> [Exercise prompt]:
In the listing, find every line that has the string "maibmerchants" and copy it.

--- Available records ---

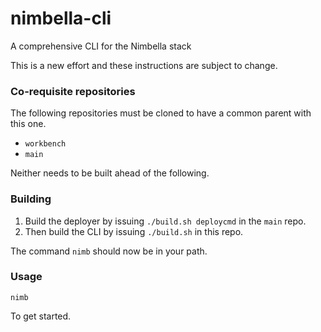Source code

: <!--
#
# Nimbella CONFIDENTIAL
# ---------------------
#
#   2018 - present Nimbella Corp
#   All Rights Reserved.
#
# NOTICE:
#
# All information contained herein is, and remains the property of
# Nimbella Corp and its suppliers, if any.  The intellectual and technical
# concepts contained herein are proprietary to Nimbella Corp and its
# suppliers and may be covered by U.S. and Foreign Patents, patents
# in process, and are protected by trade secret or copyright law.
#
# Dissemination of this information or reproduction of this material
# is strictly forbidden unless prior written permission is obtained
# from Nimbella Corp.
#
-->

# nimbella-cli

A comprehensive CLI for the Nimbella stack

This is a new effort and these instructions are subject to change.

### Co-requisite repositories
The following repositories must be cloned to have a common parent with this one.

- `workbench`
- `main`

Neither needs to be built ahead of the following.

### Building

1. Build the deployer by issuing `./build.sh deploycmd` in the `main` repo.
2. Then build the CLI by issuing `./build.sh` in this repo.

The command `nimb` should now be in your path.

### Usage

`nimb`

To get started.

---
--- Available records ---

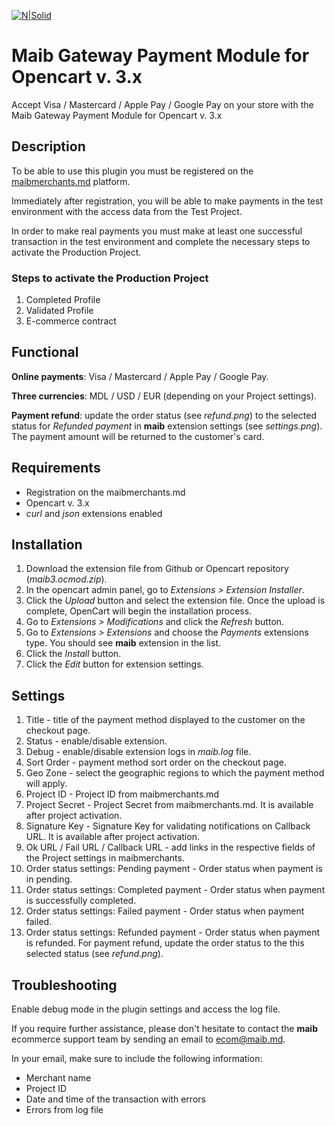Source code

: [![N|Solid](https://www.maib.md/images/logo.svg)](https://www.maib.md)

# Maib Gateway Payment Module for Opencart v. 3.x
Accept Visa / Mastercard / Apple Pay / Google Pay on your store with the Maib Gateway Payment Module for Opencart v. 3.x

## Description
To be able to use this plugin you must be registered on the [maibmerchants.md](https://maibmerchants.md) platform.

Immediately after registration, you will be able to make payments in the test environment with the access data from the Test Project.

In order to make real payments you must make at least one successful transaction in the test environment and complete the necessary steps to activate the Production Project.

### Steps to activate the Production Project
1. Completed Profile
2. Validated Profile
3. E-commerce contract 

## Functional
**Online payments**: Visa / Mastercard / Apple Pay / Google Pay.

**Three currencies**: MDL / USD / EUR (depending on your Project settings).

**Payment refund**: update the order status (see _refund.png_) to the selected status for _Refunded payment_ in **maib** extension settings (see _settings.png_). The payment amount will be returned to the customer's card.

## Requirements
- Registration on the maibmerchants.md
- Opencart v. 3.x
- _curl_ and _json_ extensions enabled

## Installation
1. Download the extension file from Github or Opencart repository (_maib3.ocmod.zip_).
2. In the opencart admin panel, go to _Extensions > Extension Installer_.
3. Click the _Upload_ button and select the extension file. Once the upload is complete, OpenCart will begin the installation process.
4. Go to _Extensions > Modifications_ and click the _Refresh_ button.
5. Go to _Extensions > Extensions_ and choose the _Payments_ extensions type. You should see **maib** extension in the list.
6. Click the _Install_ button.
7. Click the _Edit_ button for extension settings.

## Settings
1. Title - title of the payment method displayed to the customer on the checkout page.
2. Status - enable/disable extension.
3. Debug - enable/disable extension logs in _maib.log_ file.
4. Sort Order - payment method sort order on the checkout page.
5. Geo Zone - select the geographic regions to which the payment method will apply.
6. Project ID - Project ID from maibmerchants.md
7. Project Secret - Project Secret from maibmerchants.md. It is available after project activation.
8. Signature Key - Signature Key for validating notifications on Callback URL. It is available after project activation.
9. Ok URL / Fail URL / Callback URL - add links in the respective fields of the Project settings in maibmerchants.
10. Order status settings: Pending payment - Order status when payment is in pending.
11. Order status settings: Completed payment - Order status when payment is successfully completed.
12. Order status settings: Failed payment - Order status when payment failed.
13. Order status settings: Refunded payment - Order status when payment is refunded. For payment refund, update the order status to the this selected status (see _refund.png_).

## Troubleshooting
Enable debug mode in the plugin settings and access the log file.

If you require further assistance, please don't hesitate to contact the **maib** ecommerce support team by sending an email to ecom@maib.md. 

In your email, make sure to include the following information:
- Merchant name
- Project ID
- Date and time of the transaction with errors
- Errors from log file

---

> [Response area]:
To be able to use this plugin you must be registered on the [maibmerchants.md](https://maibmerchants.md) platform.
- Registration on the maibmerchants.md
6. Project ID - Project ID from maibmerchants.md
7. Project Secret - Project Secret from maibmerchants.md. It is available after project activation.
9. Ok URL / Fail URL / Callback URL - add links in the respective fields of the Project settings in maibmerchants.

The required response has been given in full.